Video: U.S. navigates turning points on war fronts

  1. Transcript of: U.S. navigates turning points on war fronts

    LESTER HOLT, anchor: We turn now to Afghanistan and Iraq and more grim news about deadly attacks on US forces in both countries. NBC 's Tom Aspell has the latest from Kabul .

    TOM ASPELL reporting: Only days after American combat forces withdrew from Iraq , a US soldier has been killed in a rocket attack in Iraq 's southern province of Basra . His death brings the total number of American service personnel killed in Iraq to at least 4,416 since the war there began in 2003 . Fifty thousand US troops will remain in Iraq , but their commander said this morning it's unlikely that they'll resume combat duties unless the Iraqi government forces collapse.
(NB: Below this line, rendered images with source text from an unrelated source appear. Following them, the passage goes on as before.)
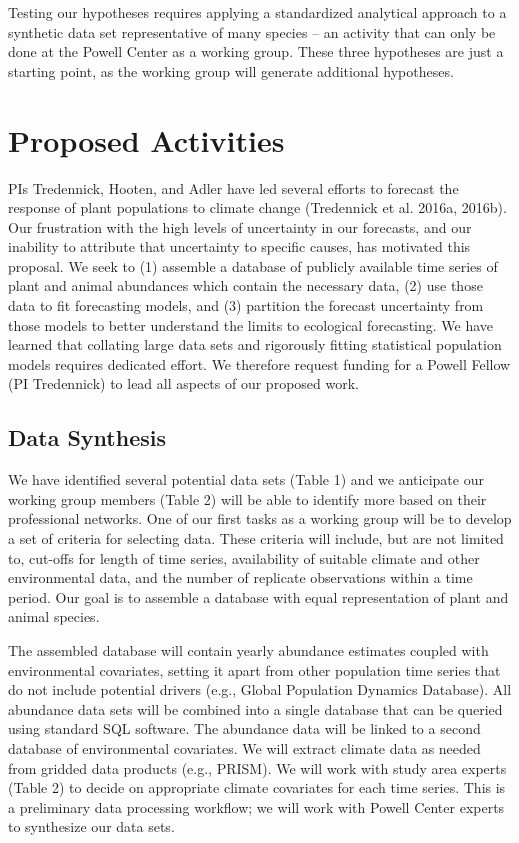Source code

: \documentclass[12pt,]{article}
\begin{document}
Testing our hypotheses requires applying a standardized analytical approach to
a synthetic data set representative of many species -- an activity that can only
be done at the Powell Center as a working group.
These three hypotheses are just a starting point,
as the working group will generate additional hypotheses.

\section{Proposed Activities}

PIs Tredennick, Hooten, and Adler have led several efforts to forecast
the response of plant populations to climate change (Tredennick et al.
2016a, 2016b). Our frustration with the high levels of uncertainty in
our forecasts, and our inability to attribute that uncertainty to
specific causes, has motivated this proposal. We seek to (1) assemble a
database of publicly available time series of plant and animal
abundances which contain the necessary data, (2) use those data to fit
forecasting models, and (3) partition the forecast uncertainty from
those models to better understand the limits to ecological forecasting.
We have learned that collating large data sets and rigorously fitting
statistical population models requires dedicated effort. We therefore
request funding for a Powell Fellow (PI Tredennick) to lead all aspects
of our proposed work.

\subsection{Data Synthesis}
We have identified several potential data
sets (Table 1) and we anticipate our working group members (Table 2)
will be able to identify more based on their professional networks. One of our first tasks as a working group will be to develop
a set of criteria for selecting data. These criteria will include, but
are not limited to, cut-offs for length of time series, availability of suitable climate and other
environmental data, and the number of replicate observations within a
time period. Our goal is to assemble a database with equal
representation of plant and animal species.

The assembled database will contain yearly abundance estimates coupled
with environmental covariates, setting it apart from other population
time series that do not include potential drivers (e.g., Global
Population Dynamics Database). 
 All abundance data sets will
be combined into a single database that can be queried using standard
SQL software. The abundance data will be linked to a
second database of environmental
covariates. We will extract climate
data as needed from gridded data products (e.g., PRISM). We will work with study
area experts (Table 2) to decide on
appropriate climate covariates for each time series. This is
a preliminary data processing workflow; we will work with Powell Center experts to synthesize our data sets.
\end{document}
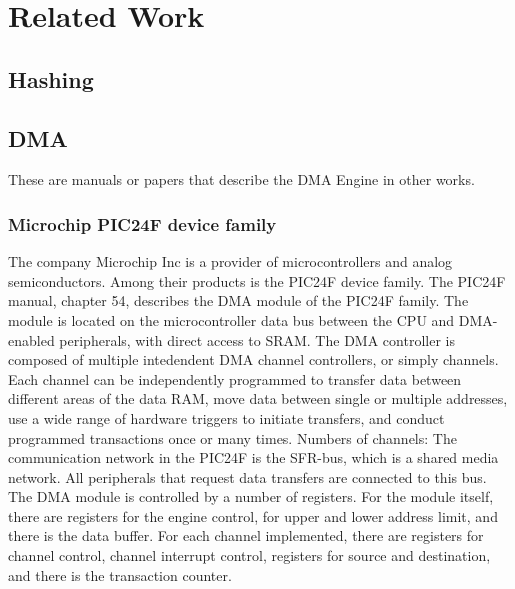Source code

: \chapter{Related Work}
\section{Hashing}
\section{DMA}
These are manuals or papers that describe the DMA Engine in other works.
\subsection{Microchip PIC24F device family}
The company Microchip Inc is a provider of microcontrollers and analog semiconductors.
Among their products is the PIC24F device family. 
The PIC24F manual,  chapter 54, describes the DMA module of the PIC24F family.
The module is located on the microcontroller data bus between the CPU and DMA-enabled peripherals, with direct access to SRAM.
The DMA controller is composed of multiple intedendent DMA channel controllers, or simply channels.
Each channel can be independently programmed to transfer data between different areas of the data RAM, move data between single or multiple addresses, use a wide range of hardware triggers to initiate transfers, and conduct programmed transactions once or many times. 
Numbers of channels: 
The communication network in the PIC24F is the SFR-bus, which is a shared media network.
All peripherals that request data transfers are connected to this bus.
The DMA module is controlled by a number of registers.
For the module itself, there are registers for the engine control, for upper and lower address limit, and there is the data buffer.
For each channel implemented, there are registers for channel control, channel interrupt control, registers for source and destination, and there is the transaction counter. 

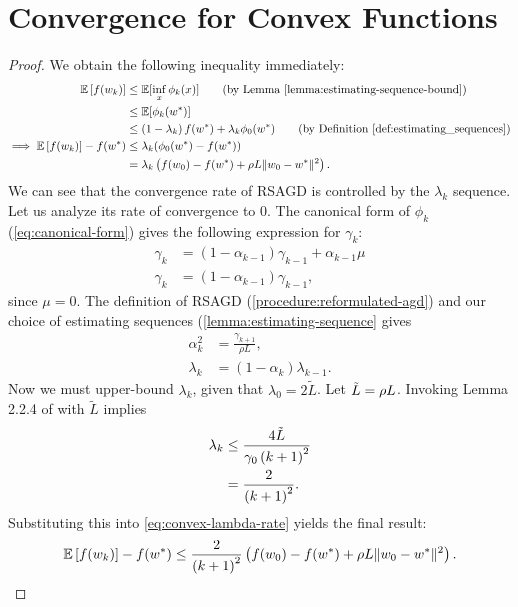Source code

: \section{Convergence for Convex Functions}\label{app:agd-convex}

\convexAGD*
\begin{proof}
    We obtain the following inequality immediately:
    \begin{align}
        \E\sbr{f(\wk)} &\leq \E[\inf_x \phi_k(x)] \tag{by Lemma~\ref{lemma:estimating-sequence-bound}} \nonumber\\
        &\leq \E[\phi_k(\wopt)] \nonumber \\
        &\leq \rbr{1 - \lambda_k} f(\wopt) + \lambda_k \phi_0(\wopt) \tag{by Definition~\ref{def:estimating_sequences}} \nonumber\\
        \implies \E\sbr{f(\wk)} - f(\wopt) &\leq \lambda_k (\phi_0(\wopt) - f(\wopt)) \nonumber\\
                                           &= \lambda_k \rbr{f(\w_0) - f(\wopt) + \sgc L \norm{\w_0 - \wopt}^2 } \label{eq:convex-lambda-rate}.
    \end{align}
    We can see that the convergence rate of \ac{RSAGD} is controlled by the \( \lambda_k \) sequence.
    Let us analyze its rate of convergence to \( 0 \).
    The canonical form of \( \phi_k \) (\autoref{eq:canonical-form}) gives the following expression for \( \gamma_k \): 
    \begin{align*}
        \gamma_{k} &= (1 - \alpha_{k-1}) \gamma_{k-1} + \alpha_{k-1} \mu\\
        \gamma_{k} &= (1 - \alpha_{k-1}) \gamma_{k-1}, 
    \end{align*}
    since \( \mu = 0 \).
    The definition of \ac{RSAGD} (\autoref{procedure:reformulated-agd}) and our choice of estimating sequences (\autoref{lemma:estimating-sequence} gives 
    \begin{align*}
        \alpha_k^2 &= \frac{\gamma_{k+1}}{\rho L},\\
        \lambda_k & = (1 - \alpha_k) \lambda_{k-1}. 
    \end{align*}
    Now we must upper-bound \( \lambda_k \), given that \( \lambda_0 = 2 \tilde L \).
    Let \( \tilde L = \rho L \). 
    Invoking Lemma 2.2.4 of \citet{nesterov2004lectures} with \( \tilde L \) implies 
    \begin{align*}
        \lambda_k &\leq \frac{4 \tilde L}{\gamma_0 \left(k + 1\right)^2}\\ 
                  &= \frac{2}{\left(k + 1\right)^2}.
    \end{align*}
    Substituting this into \autoref{eq:convex-lambda-rate} yields the final result: 
    \[  \mathbb{E}\left[f(w_k)\right] - f(w^*) \leq \frac{2}{\left(k+1\right)^2}\left(f(w_0) - f(w^*) + \rho L \|w_0 - w^*\|^2 \right). \]
\end{proof}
    General RAY ODIERNO: We don't see that happening. They've been -- they've been doing so well for so long now that we really believe we're beyond that point.

    ASPELL: In Afghanistan , it was a deadly weekend. Six US soldiers were killed fighting Taliban insurgents in the east and south of the country, 28 Americans have been killed this month, 66 last month. Afghan President Hamid Karzai said this morning he believed the war can still be won.

    President HAMID KARZAI: We have to win, but we -- in order for us to do that we must end the business as usual and we must begin to re-examine whether we're doing everything correctly.

    ASPELL: And the US commander here, General David Petraeus , says he has the resources he needs.

    General DAVID PETRAEUS: By the end of August, of course, we will have nearly tripled the number of US forces on the ground, we've expanded the non- US NATO forces, tripled the number of civilians, increased the funding to enable 100,000 more Afghan national security forces and so on.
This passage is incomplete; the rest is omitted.